Alboroto y motín de los indios de México
Roberto Culebro
Como el de Carlos II, el cuerpo político de la Nueva España del siglo XVII era deforme,
inútil y medio imbécil. ¿De qué otra manera se explica, leyendo Alboroto y motín de los
indios de México, que una panda de ídems ahogados de pulque hasta las pestañas lograra
quemar, con la sola ayuda de sus vicios, el palacio virreinal y el ayuntamiento? Aquí hay
o indios muy cabrones o gachupines muy ineptos. O ambos, si tenemos en cuenta que los
indios eran emisarios del diablo y los gachupines venían de una España gobernada por un
friqui de barraca.
A esto se resume todo. Porque si una cosa queda clara tras leer la larga (y
tendenciosa) misiva de don Carlos S&G, además de que la condición intrínseca del
mexicano es la peste bíblica, sería que al final de toda desgracia se encuentra nuestra
repetida incapacidad para lidiar con ella, la imagen de un gobierno completamente
superado por una realidad que se niega sistemáticamente a reconocer y que surge como
un estacazo en la frente sólo para ser considerada una simple borrachera de domingo.
Políticamente, la visión de la carta es detestable, un alegato que busca probar que
la sublevación de 1692 fue injustificada y que la eficacia del gobierno fue siempre
irreprochable. Sin embargo, el mundo que narra es menos interesante para nosotros que el
vidrio verde a través del cual está descrito, ese tono adulador, servil y condescendiente
hasta la nausea. Y es que don Carlos no es menos monstruoso que el reino en el que vive.

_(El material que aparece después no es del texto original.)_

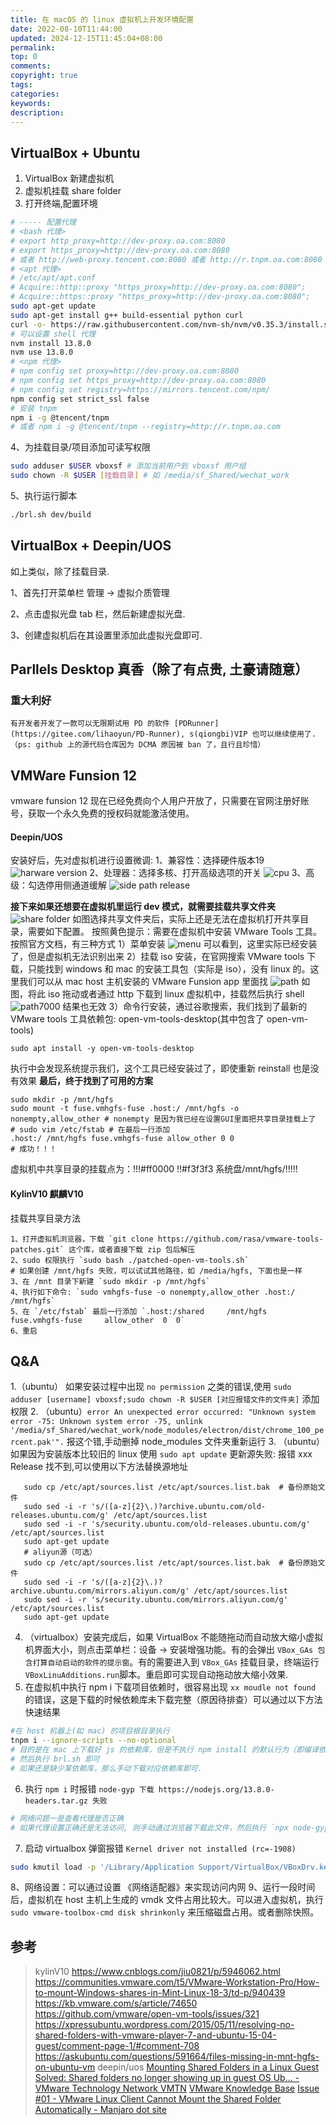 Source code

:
 ```yaml
---
title: 在 macOS 的 linux 虚拟机上开发环境配置
date: 2022-08-10T11:44:00
updated: 2024-12-15T11:45:04+08:00
permalink: 
top: 0
comments: 
copyright: true
tags: 
categories: 
keywords: 
description:
---
```

## VirtualBox + Ubuntu

1. VirtualBox 新建虚拟机
2. 虚拟机挂载 share folder
3. 打开终端,配置环境

```bash
# ----- 配置代理
# <bash 代理>
# export http_proxy=http://dev-proxy.oa.com:8080
# export https_proxy=http://dev-proxy.oa.com:8080
# 或者 http://web-proxy.tencent.com:8080 或者 http://r.tnpm.oa.com:8080
# <apt 代理>
# /etc/apt/apt.conf
# Acquire::http::proxy "https_proxy=http://dev-proxy.oa.com:8080";
# Acquire::https::proxy "https_proxy=http://dev-proxy.oa.com:8080";
sudo apt-get update
sudo apt-get install g++ build-essential python curl
curl -o- https://raw.githubusercontent.com/nvm-sh/nvm/v0.35.3/install.sh | bash # Nodejs 版本管理器
# 可以设置 shell 代理
nvm install 13.8.0
nvm use 13.8.0
# <npm 代理>
# npm config set proxy=http://dev-proxy.oa.com:8080
# npm config set https_proxy=http://dev-proxy.oa.com:8080
# npm config set registry=https://mirrors.tencent.com/npm/
npm config set strict_ssl false
# 安装 tnpm
npm i -g @tencent/tnpm
# 或者 npm i -g @tencent/tnpm --registry=http://r.tnpm.oa.com
```
4、为挂载目录/项目添加可读写权限
```bash
sudo adduser $USER vboxsf # 添加当前用户到 vboxsf 用户组
sudo chown -R $USER [挂载目录] # 如 /media/sf_Shared/wechat_work
```
5、执行运行脚本
```bash
./brl.sh dev/build
```
## VirtualBox + Deepin/UOS
如上类似，除了挂载目录.

1、首先打开菜单栏 管理 -> 虚拟介质管理

2、点击虚拟光盘 tab 栏，然后新建虚拟光盘.

3、创建虚拟机后在其设置里添加此虚拟光盘即可.

## Parllels Desktop 真香（除了有点贵, 土豪请随意）
### 重大利好
	有开发者开发了一款可以无限期试用 PD 的软件 [PDRunner](https://gitee.com/lihaoyun/PD-Runner), s(qiongbi)VIP 也可以继续使用了.（ps: github 上的源代码仓库因为 DCMA 原因被 ban 了，且行且珍惜）
## VMWare Funsion 12
vmware funsion 12 现在已经免费向个人用户开放了，只需要在官网注册好账号，获取一个永久免费的授权码就能激活使用。
#### Deepin/UOS
安装好后，先对虚拟机进行设置微调:
1、兼容性：选择硬件版本19
![harware version](http://picbed.dang8080.cn/image-1641521104551.png)
2、处理器：选择多核、打开高级选项的开关
![cpu](http://picbed.dang8080.cn/image-1641521154891.png)
3、高级：勾选停用侧通道缓解
![side path release](http://picbed.dang8080.cn/image-1641521195773.png)

**接下来如果还想要在虚拟机里运行 dev 模式，就需要挂载共享文件夹**
![share folder](http://picbed.dang8080.cn/image-1641521410618.png)
如图选择共享文件夹后，实际上还是无法在虚拟机打开共享目录，需要如下配置。
按照黄色提示：需要在虚拟机中安装 VMware Tools 工具。按照官方文档，有三种方式
1）菜单安装
![menu](http://picbed.dang8080.cn/image-1641521751085.png)
可以看到，这里实际已经安装了，但是虚拟机无法识别出来
2）挂载 iso 安装，在官网搜索 VMware tools 下载，只能找到 windows 和 mac 的安装工具包（实际是 iso），没有 linux 的。这里我们可以从 mac host 主机安装的 VMware Funsion app 里面找
![path](http://picbed.dang8080.cn/image-1641521907311.png)
如图，将此 iso 拖动或者通过 http 下载到 linux 虚拟机中，挂载然后执行 shell
![path7000](http://picbed.dang8080.cn/image-1641521969700.png)
结果也无效
3）命令行安装，通过谷歌搜索，我们找到了最新的 VMware tools 工具依赖包: open-vm-tools-desktop(其中包含了 open-vm-tools)
```shell
sudo apt install -y open-vm-tools-desktop
```
执行中会发现系统提示我们，这个工具已经安装过了，即使重新 reinstall 也是没有效果
**最后，终于找到了可用的方案**
```shell
sudo mkdir -p /mnt/hgfs
sudo mount -t fuse.vmhgfs-fuse .host:/ /mnt/hgfs -o nonempty,allow_other # nonempty 是因为我已经在设置GUI里面把共享目录挂载上了
# sudo vim /etc/fstab # 在最后一行添加
.host:/ /mnt/hgfs fuse.vmhgfs-fuse allow_other 0 0
# 成功！！！
```
虚拟机中共享目录的挂载点为：!!!#ff0000 !!#f3f3f3 系统盘/mnt/hgfs/!!!!!

#### KylinV10 麒麟V10
挂载共享目录方法
```shell
1、打开虚拟机浏览器，下载 `git clone https://github.com/rasa/vmware-tools-patches.git` 这个库，或者直接下载 zip 包后解压
2、sudo 权限执行 `sudo bash ./patched-open-vm-tools.sh`
# 如果创建 /mnt/hgfs 失败，可以试试其他路径，如 /media/hgfs, 下面也是一样
3、在 /mnt 目录下新建 `sudo mkdir -p /mnt/hgfs`
4、执行如下命令: `sudo vmhgfs-fuse -o nonempty,allow_other .host:/ /mnt/hgfs`
5、在 `/etc/fstab` 最后一行添加 `.host:/shared     /mnt/hgfs       fuse.vmhgfs-fuse     allow_other  0  0`
6、重启
```

## Q&amp;A

1.（ubuntu） 如果安装过程中出现 `no permission` 之类的错误,使用 `sudo adduser [username] vboxsf;sudo chown -R $USER [对应报错文件的文件夹]` 添加权限
2. （ubuntu）`error An unexpected error occurred: "Unknown system error -75: Unknown system error -75, unlink '/media/sf_Shared/wechat_work/node_modules/electron/dist/chrome_100_percent.pak'".` 报这个错,手动删掉 node_modules 文件夹重新运行
3. （ubuntu）如果因为安装版本比较旧的 linux 使用 `sudo apt update` 更新源失败: 报错 xxx Release 找不到,可以使用以下方法替换源地址

```
   sudo cp /etc/apt/sources.list /etc/apt/sources.list.bak  # 备份原始文件
   sudo sed -i -r 's/([a-z]{2}\.)?archive.ubuntu.com/old-releases.ubuntu.com/g' /etc/apt/sources.list
   sudo sed -i -r 's/security.ubuntu.com/old-releases.ubuntu.com/g' /etc/apt/sources.list
   sudo apt-get update
   # aliyun源（可选）
   sudo cp /etc/apt/sources.list /etc/apt/sources.list.bak  # 备份原始文件
   sudo sed -i -r 's/([a-z]{2}\.)?archive.ubuntu.com/mirrors.aliyun.com/g' /etc/apt/sources.list
   sudo sed -i -r 's/security.ubuntu.com/mirrors.aliyun.com/g' /etc/apt/sources.list
   sudo apt-get update
```

4. （virtualbox）安装完成后，如果 VirtualBox 不能随拖动而自动放大缩小虚拟机界面大小，则点击菜单栏：设备 -> 安装增强功能。有的会弹出 `VBox_GAs 包含打算自动启动的软件的提示窗`。有的需要进入到 `VBox_GAs` 挂载目录，终端运行 `VBoxLinuAdditions.run`脚本。重启即可实现自动拖动放大缩小效果.
5. 在虚拟机中执行 npm i 下载项目依赖时，很容易出现 `xx moudle not found` 的错误，这是下载的时候依赖库未下载完整（原因待排查）可以通过以下方法快速结果
```bash
#在 host 机器上(如 mac) 的项目根目录执行 
tnpm i --ignore-scripts --no-optional 
# 目的是在 mac 上下载好 js 的依赖库，但是不执行 npm install 的默认行为（即编译依赖库里的 node-addon 模块）
# 然后执行 brl.sh 即可
# 如果还是缺少某依赖库，那么手动下载对应依赖库即可.
```
6. 执行 `npm i` 时报错 `node-gyp 下载 https://nodejs.org/13.8.0-headers.tar.gz 失败`
```bash
# 网络问题一是查看代理是否正确
# 如果代理设置正确还是无法访问, 则手动通过浏览器下载此文件，然后执行 `npx node-gyp rebuild --tarball=[文件]` 即可
```
7. 启动 virtualbox 弹窗报错 `Kernel driver not installed (rc=-1908)`
```bash
sudo kmutil load -p '/Library/Application Support/VirtualBox/VBoxDrv.kext'
```
8、网络设置：可以通过设置 《网络适配器》来实现访问内网
9、运行一段时间后，虚拟机在 host 主机上生成的 vmdk 文件占用比较大。可以进入虚拟机，执行 `sudo vmware-toolbox-cmd disk shrinkonly` 来压缩磁盘占用。或者删除快照。
## 参考
> kylinV10
> https://www.cnblogs.com/jiu0821/p/5946062.html
> https://communities.vmware.com/t5/VMware-Workstation-Pro/How-to-mount-Windows-shares-in-Mint-Linux-18-3/td-p/940439
> https://kb.vmware.com/s/article/74650
> https://github.com/vmware/open-vm-tools/issues/321
> https://xpressubuntu.wordpress.com/2015/05/11/resolving-no-shared-folders-with-vmware-player-7-and-ubuntu-15-04-guest/comment-page-1/#comment-708
> https://askubuntu.com/questions/591664/files-missing-in-mnt-hgfs-on-ubuntu-vm
> deepin/uos
> [Mounting Shared Folders in a Linux Guest](https://docs.vmware.com/en/VMware-Workstation-Pro/16.0/com.vmware.ws.using.doc/GUID-AB5C80FE-9B8A-4899-8186-3DB8201B1758.html)
> [Solved: Shared folders no longer showing up in guest OS Ub... - VMware Technology Network VMTN](https://communities.vmware.com/t5/VMware-Fusion-Discussions/Shared-folders-no-longer-showing-up-in-guest-OS-Ubuntu-16-04/td-p/509366)
> [VMware Knowledge Base](https://kb.vmware.com/s/article/1003910)
> [Issue #01 - VMware Linux Client Cannot Mount the Shared Folder Automatically - Manjaro dot site](https://manjaro.site/issue-01-vmware-linux-client-cannot-mount-the-shared-folder-automatically/)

Más papista que el papa, la figura de Sigüenza y Góngora es la del criollo por
antonomasia, una consciencia cuyo drama radica en saberse suspendido en medio de dos
frentes. Uno, el peninsular, civilizado, al que con desesperación aspira; otro, el
americano, ese pedazo de tierra sumido todavía en la barbarie en el que, para bien o para
mal, le tocó nacer; una identidad a la que no es para nada indiferente pero que contempla
con recelo.
Para quien está al tanto del trabajo de S&G en cuanto a su rescate del arte y los
mitos prehispánicos, esta carta desconcierta. O no lo hace, a la luz de lo que vendría
después: esa paradoja que es el pensamiento americano. Al igual que Vasconcelos,
parecería que para este erudito mexicano los únicos indios honorables son los indios
muertos. Sólo de ellos puede estar uno orgulloso, pues su figura ya domesticada no
interfiere con la presunción de habitar un rincón, lejano si se quiere, de occidente.
Más que un texto descriptivo, la narración de Sigüenza y Góngora es un
distanciamiento, el intento por alejarse de ese otro que lo constituye; un atisbo de la
violencia que subyace en una sociedad parida en el conflicto y que horroriza al astrólogo.
Es, también, una constante lucha por hacer desaparecer esa fracción sojuzgada que lo
compone, por desafanarse de ese ninguneo al que se siente invariablemente proscrito y
que dispone ese “vivir otro mundo dentro de otro mundo” del que habla Bolívar
Echeverría. Las contradicciones de un señorito acomplejado, a fin de cuentas.
Y sobre esa piedra está construida nuestra iglesia.